(Beginning of SUPPLIED DATA)

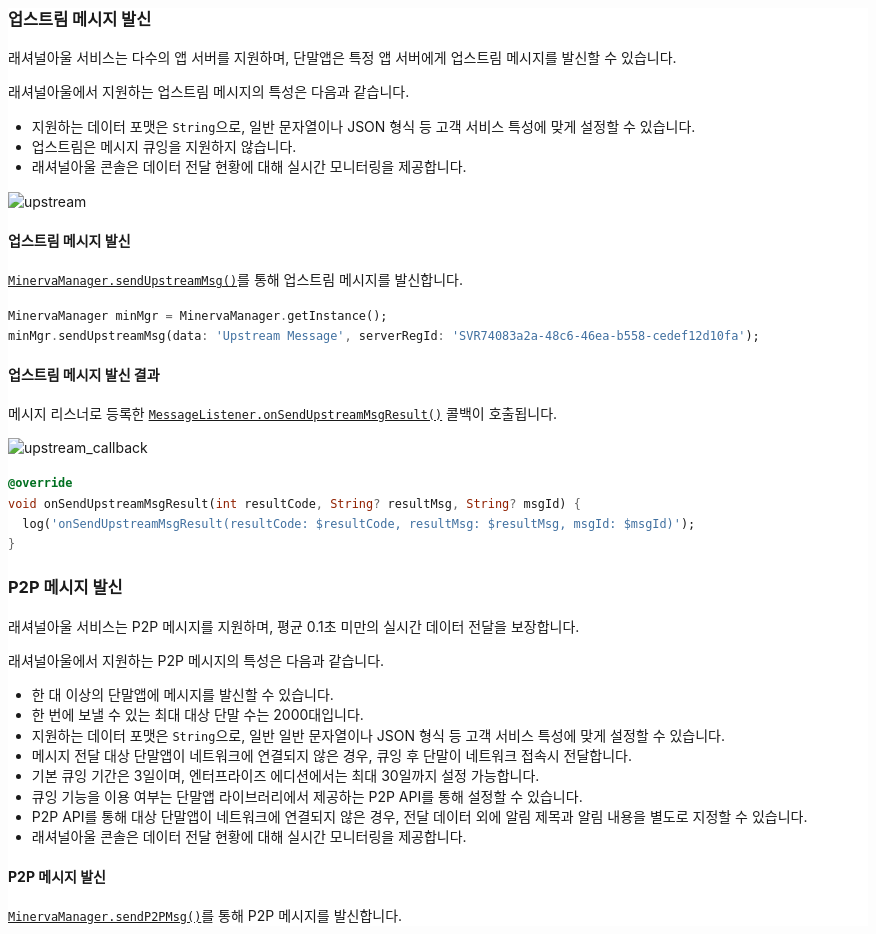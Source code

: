 
### 업스트림 메시지 발신

래셔널아울 서비스는 다수의 앱 서버를 지원하며, 단말앱은 특정 앱 서버에게 업스트림 메시지를 발신할 수 있습니다.

래셔널아울에서 지원하는 업스트림 메시지의 특성은 다음과 같습니다.
- 지원하는 데이터 포맷은 `String`으로, 일반 문자열이나 JSON 형식 등 고객 서비스 특성에 맞게 설정할 수 있습니다.
- 업스트림은 메시지 큐잉을 지원하지 않습니다.
- 래셔널아울 콘솔은 데이터 전달 현황에 대해 실시간 모니터링을 제공합니다.

![upstream](https://github.com/RationalOwl/rationalowl-guide/raw/master/device-app/android/img/upstream.png)

#### 업스트림 메시지 발신

[`MinervaManager.sendUpstreamMsg()`](https://pub.dev/documentation/rationalowl_flutter/latest/rationalowl_flutter/MinervaManager/sendUpstreamMsg.html)를 통해 업스트림 메시지를 발신합니다.

```dart
MinervaManager minMgr = MinervaManager.getInstance();
minMgr.sendUpstreamMsg(data: 'Upstream Message', serverRegId: 'SVR74083a2a-48c6-46ea-b558-cedef12d10fa');
```

#### 업스트림 메시지 발신 결과

메시지 리스너로 등록한 [`MessageListener.onSendUpstreamMsgResult()`](https://pub.dev/documentation/rationalowl_flutter/latest/rationalowl_flutter/MessageListener/onSendUpstreamMsgResult.html) 콜백이 호출됩니다.

![upstream_callback](https://github.com/RationalOwl/rationalowl-guide/raw/master/device-app/android/img/upstream_callback.png)

```dart
@override
void onSendUpstreamMsgResult(int resultCode, String? resultMsg, String? msgId) {
  log('onSendUpstreamMsgResult(resultCode: $resultCode, resultMsg: $resultMsg, msgId: $msgId)');
}
```


### P2P 메시지 발신

래셔널아울 서비스는 P2P 메시지를 지원하며, 평균 0.1초 미만의 실시간 데이터 전달을 보장합니다.

래셔널아울에서 지원하는 P2P 메시지의 특성은 다음과 같습니다.
- 한 대 이상의 단말앱에 메시지를 발신할 수 있습니다.
- 한 번에 보낼 수 있는 최대 대상 단말 수는 2000대입니다.
- 지원하는 데이터 포맷은 `String`으로, 일반 일반 문자열이나 JSON 형식 등 고객 서비스 특성에 맞게 설정할 수 있습니다.
- 메시지 전달 대상 단말앱이 네트워크에 연결되지 않은 경우, 큐잉 후 단말이 네트워크 접속시 전달합니다.
- 기본 큐잉 기간은 3일이며, 엔터프라이즈 에디션에서는 최대 30일까지 설정 가능합니다.
- 큐잉 기능을 이용 여부는 단말앱 라이브러리에서 제공하는 P2P API를 통해 설정할 수 있습니다.
- P2P API를 통해 대상 단말앱이 네트워크에 연결되지 않은 경우, 전달 데이터 외에 알림 제목과 알림 내용을 별도로 지정할 수 있습니다.
- 래셔널아울 콘솔은 데이터 전달 현황에 대해 실시간 모니터링을 제공합니다.

#### P2P 메시지 발신

[`MinervaManager.sendP2PMsg()`](https://pub.dev/documentation/rationalowl_flutter/latest/rationalowl_flutter/MinervaManager/sendP2PMsg.html)를 통해 P2P 메시지를 발신합니다.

(End of SUPPLIED DATA)

EXERCISE: Only the lines from the one containing "#### P2P 메시지 발신" through the last line above belong in your answer. Retype them exactly.

ANSWER AREA:
#### P2P 메시지 발신

[`MinervaManager.sendP2PMsg()`](https://pub.dev/documentation/rationalowl_flutter/latest/rationalowl_flutter/MinervaManager/sendP2PMsg.html)를 통해 P2P 메시지를 발신합니다.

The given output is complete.